Frequent online purchasers are more likely to spend more money at Web sites that offer personalization, according to survey conducted by Cyber Dialogue and sponsored by the Personalization Consortium.
More than half (56 percent) of the respondents said they are more likely to purchase from a site that allows personalization, and 63 percent are more likely to register at a site that allows personalization or content customization. The implication for online sellers is that the most desirable customers increasingly want to receive improved service or relevant benefits from Web sites that can remember their personal information and subsequently tailor that information to their personal needs and interests.
"Online marketing has now entered a stage where personalization is the rule, not the exception," said Don Peppers of Peppers and Rogers Group, co-chair of the Personalization Consortium. "Savvy marketers will need to provide consumers the convenience of customization, show consumers its benefits, and earn the consumers' trust by carefully guarding all their personalized data."
Among the findings of the survey:
- 87 percent of people surveyed are annoyed when a site asks for the same information more than once
- 82 percent are willing to provide such personal information as gender, age and ethnicity if the site will remember their preferences and personal information.
- 28 percent of personalizers spent more than $2000 online last year; compared to only 17 percent of the nonpersonalizers who spent as much.

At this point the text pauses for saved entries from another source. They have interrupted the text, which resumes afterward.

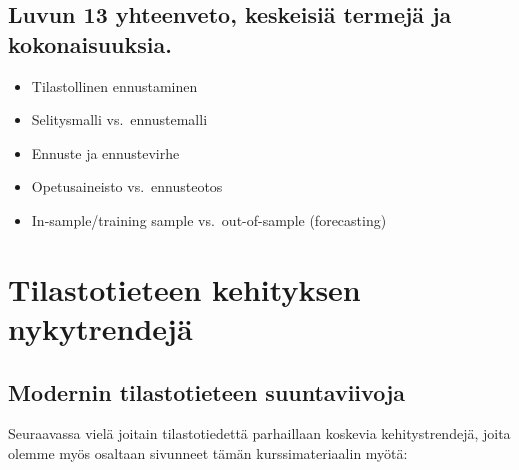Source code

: \documentclass[
]{book}
\providecommand{\tightlist}{%
  \setlength{\itemsep}{0pt}\setlength{\parskip}{0pt}}
\begin{document}
\hypertarget{luvun-13-yhteenveto-keskeisiuxe4-termejuxe4-ja-kokonaisuuksia.}{%
\section{Luvun 13 yhteenveto, keskeisiä termejä ja kokonaisuuksia.}\label{luvun-13-yhteenveto-keskeisiuxe4-termejuxe4-ja-kokonaisuuksia.}}

\begin{itemize}
\tightlist
\item
  Tilastollinen ennustaminen
\item
  Selitysmalli vs.~ennustemalli
\item
  Ennuste ja ennustevirhe
\item
  Opetusaineisto vs.~ennusteotos
\item
  In-sample/training sample vs.~out-of-sample (forecasting)
\end{itemize}

\hypertarget{luku14}{%
\chapter{Tilastotieteen kehityksen nykytrendejä}\label{luku14}}

\hypertarget{modernin-tilastotieteen-suuntaviivoja}{%
\section{Modernin tilastotieteen suuntaviivoja}\label{modernin-tilastotieteen-suuntaviivoja}}

Seuraavassa vielä joitain tilastotiedettä parhaillaan koskevia kehitystrendejä, joita olemme myös osaltaan sivunneet tämän kurssimateriaalin myötä:
\end{document}
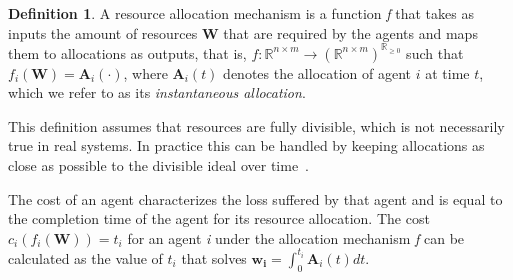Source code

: \documentclass[letterpaper]{article} %
\theoremstyle{definition}
\newtheorem{definition}{Definition}
\begin{document}
\begin{definition}
A resource allocation mechanism is a function \textit{f} that takes as inputs the amount of resources $\mathbf{W}$ that are required by the agents and maps them to allocations as outputs, that is, $f : \mathbb{R}^{n \times m} \rightarrow (\mathbb{R}^{n \times m})^{\mathbb{R}_{\geq 0}} $ such that $f_{i}(\mathbf{W}) = \mathbf{A}_{i}(\cdot)$, where $\mathbf{A}_{i}(t)$ denotes the allocation of agent $i$ at time $t$, which we refer to as its {\em instantaneous allocation}.
\end{definition}

This definition assumes that resources are fully divisible, which is not necessarily true in real systems.  In practice this can be handled by keeping allocations as close as possible to the divisible ideal over time~\cite{Hindman2011Mesos}.

The cost of an agent characterizes the loss suffered by that agent and is equal to the completion time of the agent for its resource allocation. The cost $c_{i}(f_{i}(\mathbf{W})) = t_{i}$ for an agent \textit{i} under the allocation mechanism \textit{f} can be calculated as the value of $t_i$ that solves $ \mathbf{w_{i}} = \displaystyle \int_{0}^{t_{i}}\mathbf{A}_{i}(t)dt$. 
\end{document}

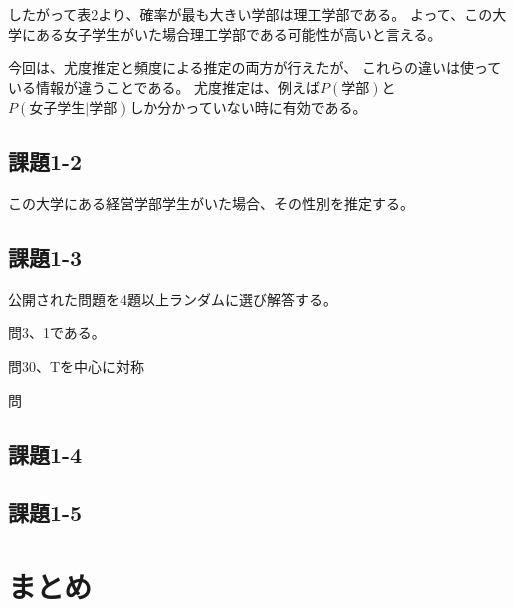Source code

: \documentclass[12pt]{jarticle}
\begin{document}
したがって表2より、確率が最も大きい学部は理工学部である。
よって、この大学にある女子学生がいた場合理工学部である可能性が高いと言える。

今回は、尤度推定と頻度による推定の両方が行えたが、
これらの違いは使っている情報が違うことである。
尤度推定は、例えば$P(学部)$と$P(女子学生|学部)$しか分かっていない時に有効である。

\subsection{課題1-2}
\begin{shadebox}
    この大学にある経営学部学生がいた場合、その性別を推定する。
\end{shadebox}

\subsection{課題1-3}
\begin{shadebox}
    公開された問題を4題以上ランダムに選び解答する。
\end{shadebox}
問3、1である。


問30、Tを中心に対称

問


\subsection{課題1-4}
\begin{shadebox}
\end{shadebox}

\subsection{課題1-5}
\begin{shadebox}
\end{shadebox}

\section{まとめ}


\clearpage

\begin{thebibliography}{99}
    \label{sannkoubunnkenn_chapter}

\end{thebibliography}


\clearpage

\appendix

\end{document}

- 21 percent of personalizers pay for online subscriptions, versus only 11 percent of the nonpersonalizers.
- 84 percent have refused to provide information at a Web site because they were not sure how that information would be used
"Experienced Web consumers clearly value the relevance, convenience and improved service that personalization offers, and they are willing to supply personal information online in exchange for these benefits," said Mike Capizzi of Frequency Marketing, Inc., chairman of the Personalization Consortium's research committee. "They also place a high value on privacy and security, and their sustained loyalty to any business requires the business to clearly state and adhere to acceptable policies in both arenas."
Respondents to the survey were found most likely to provide the greatest amount of personal information in exchange for access to restricted areas of a Web site such as a members' only area and a secure environment.
These purchasers who took part in the survey were defined as United States consumers age 18 and over who have been online for two years or more and have made one or more purchases online during the last 12 months. The survey was based on the answers of 512 qualified respondents who were screened from a universe of 3,500 and weighted to reflect this group of online users.
A pair of reports on personalization by Cahners In-Stat Group included a survey of nearly 900 executives, which found that, while the idea of personalization for business interactions was viewed favorably, overall adoption of these technologies has been low. The reports, "User-Interface Evolution: End-user Perceptions of Personalization & Privacy in the Small Companies" and "User-Interface Evolution: End-user Perceptions of Personalization & Privacy in the Corporate Market," examine the current and future use of personalization technologies in the enterprise and small-business markets.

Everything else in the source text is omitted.